--- Entries provided Enclosed Below ---

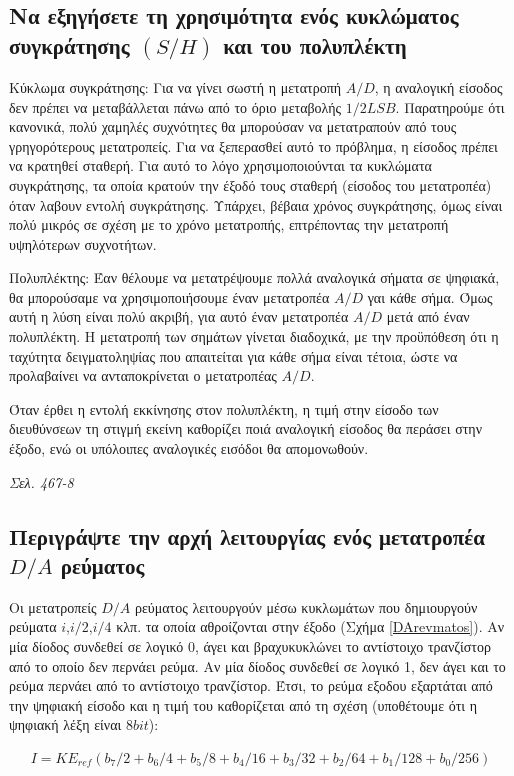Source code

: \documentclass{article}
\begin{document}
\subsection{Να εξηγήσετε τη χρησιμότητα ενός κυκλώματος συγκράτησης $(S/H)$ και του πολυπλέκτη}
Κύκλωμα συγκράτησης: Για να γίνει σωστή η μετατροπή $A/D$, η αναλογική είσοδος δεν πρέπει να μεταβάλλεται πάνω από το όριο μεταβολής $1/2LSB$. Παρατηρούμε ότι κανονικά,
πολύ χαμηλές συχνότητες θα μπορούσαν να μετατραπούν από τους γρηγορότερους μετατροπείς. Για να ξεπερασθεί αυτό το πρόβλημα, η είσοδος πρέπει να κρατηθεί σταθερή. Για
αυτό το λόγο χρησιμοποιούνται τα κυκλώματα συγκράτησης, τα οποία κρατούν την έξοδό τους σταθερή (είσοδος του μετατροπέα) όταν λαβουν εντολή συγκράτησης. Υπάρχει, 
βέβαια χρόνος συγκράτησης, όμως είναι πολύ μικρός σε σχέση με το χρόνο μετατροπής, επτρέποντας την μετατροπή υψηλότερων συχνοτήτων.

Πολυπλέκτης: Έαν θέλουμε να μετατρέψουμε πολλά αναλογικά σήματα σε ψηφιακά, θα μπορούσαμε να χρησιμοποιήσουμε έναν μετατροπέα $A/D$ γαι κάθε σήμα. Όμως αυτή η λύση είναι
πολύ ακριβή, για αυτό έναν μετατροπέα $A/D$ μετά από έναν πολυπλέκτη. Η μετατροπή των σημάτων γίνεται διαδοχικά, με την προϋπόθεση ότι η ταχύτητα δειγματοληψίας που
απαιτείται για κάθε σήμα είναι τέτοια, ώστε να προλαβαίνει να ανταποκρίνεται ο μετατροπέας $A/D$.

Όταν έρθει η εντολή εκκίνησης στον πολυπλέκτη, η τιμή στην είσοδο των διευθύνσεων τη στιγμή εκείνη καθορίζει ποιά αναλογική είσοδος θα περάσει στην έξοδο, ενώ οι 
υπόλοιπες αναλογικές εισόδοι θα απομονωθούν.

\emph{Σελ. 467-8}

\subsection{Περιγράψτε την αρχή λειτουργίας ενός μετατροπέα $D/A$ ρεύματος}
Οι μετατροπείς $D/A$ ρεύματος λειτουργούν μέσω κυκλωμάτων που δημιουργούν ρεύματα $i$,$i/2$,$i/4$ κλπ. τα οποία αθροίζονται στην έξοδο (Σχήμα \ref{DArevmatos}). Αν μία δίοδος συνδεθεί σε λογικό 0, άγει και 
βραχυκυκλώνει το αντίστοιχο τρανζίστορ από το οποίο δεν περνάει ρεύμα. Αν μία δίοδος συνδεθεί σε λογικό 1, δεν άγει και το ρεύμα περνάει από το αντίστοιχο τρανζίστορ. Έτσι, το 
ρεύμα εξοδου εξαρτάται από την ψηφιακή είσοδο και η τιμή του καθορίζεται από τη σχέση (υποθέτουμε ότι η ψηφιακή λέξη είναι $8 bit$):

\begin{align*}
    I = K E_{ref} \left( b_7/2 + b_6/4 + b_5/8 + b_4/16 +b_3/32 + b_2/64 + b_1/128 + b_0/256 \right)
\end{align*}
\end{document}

--- End of Enclosed Entries provided ---
--- Entries provided Enclosed Below ---

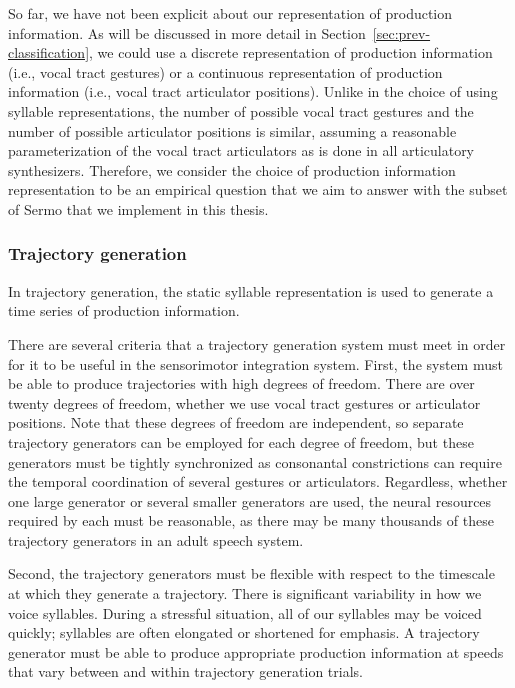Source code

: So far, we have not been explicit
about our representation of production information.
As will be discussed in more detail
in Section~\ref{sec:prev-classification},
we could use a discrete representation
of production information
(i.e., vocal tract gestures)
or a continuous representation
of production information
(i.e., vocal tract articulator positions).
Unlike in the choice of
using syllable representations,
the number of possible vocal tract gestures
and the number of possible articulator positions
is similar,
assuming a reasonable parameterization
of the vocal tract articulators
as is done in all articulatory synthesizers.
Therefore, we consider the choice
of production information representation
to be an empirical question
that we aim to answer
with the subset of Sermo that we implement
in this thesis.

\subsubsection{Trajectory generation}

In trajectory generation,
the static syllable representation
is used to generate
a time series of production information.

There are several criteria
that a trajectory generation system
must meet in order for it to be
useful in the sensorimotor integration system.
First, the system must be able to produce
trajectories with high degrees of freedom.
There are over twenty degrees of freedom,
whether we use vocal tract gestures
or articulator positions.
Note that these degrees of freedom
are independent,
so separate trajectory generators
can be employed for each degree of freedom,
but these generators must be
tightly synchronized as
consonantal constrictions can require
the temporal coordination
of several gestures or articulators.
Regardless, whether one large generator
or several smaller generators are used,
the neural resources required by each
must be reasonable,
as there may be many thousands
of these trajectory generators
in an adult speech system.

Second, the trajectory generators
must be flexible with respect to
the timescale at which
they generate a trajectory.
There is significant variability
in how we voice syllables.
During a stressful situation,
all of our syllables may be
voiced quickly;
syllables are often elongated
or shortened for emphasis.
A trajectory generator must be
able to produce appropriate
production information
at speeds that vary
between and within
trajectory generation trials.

--- End of Enclosed Entries provided ---
--- Entries provided Enclosed Below ---

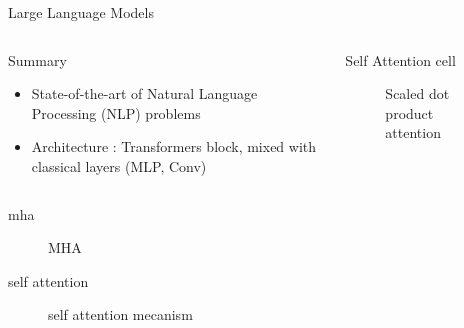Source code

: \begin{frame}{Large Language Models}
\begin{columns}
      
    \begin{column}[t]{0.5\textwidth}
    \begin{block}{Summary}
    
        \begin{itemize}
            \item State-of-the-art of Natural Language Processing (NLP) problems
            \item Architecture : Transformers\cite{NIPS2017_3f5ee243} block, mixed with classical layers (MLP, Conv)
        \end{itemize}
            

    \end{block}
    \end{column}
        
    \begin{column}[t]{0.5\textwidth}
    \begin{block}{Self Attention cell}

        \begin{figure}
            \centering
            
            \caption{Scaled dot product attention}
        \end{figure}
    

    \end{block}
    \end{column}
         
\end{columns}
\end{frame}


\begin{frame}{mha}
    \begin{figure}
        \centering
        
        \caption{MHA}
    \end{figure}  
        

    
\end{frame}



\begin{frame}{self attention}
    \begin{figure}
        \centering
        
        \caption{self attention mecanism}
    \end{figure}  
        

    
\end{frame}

--- End of Enclosed Entries provided ---

Above this instruction are the records; retype exactly the lines from the one containing "την αρχή λειτουργίας" up to and including the one containing "Οι μετατροπείς $D/A$".

# [Response to the exercise]
\subsection{Περιγράψτε την αρχή λειτουργίας ενός μετατροπέα $D/A$ ρεύματος}
Οι μετατροπείς $D/A$ ρεύματος λειτουργούν μέσω κυκλωμάτων που δημιουργούν ρεύματα $i$,$i/2$,$i/4$ κλπ. τα οποία αθροίζονται στην έξοδο (Σχήμα \ref{DArevmatos}). Αν μία δίοδος συνδεθεί σε λογικό 0, άγει και 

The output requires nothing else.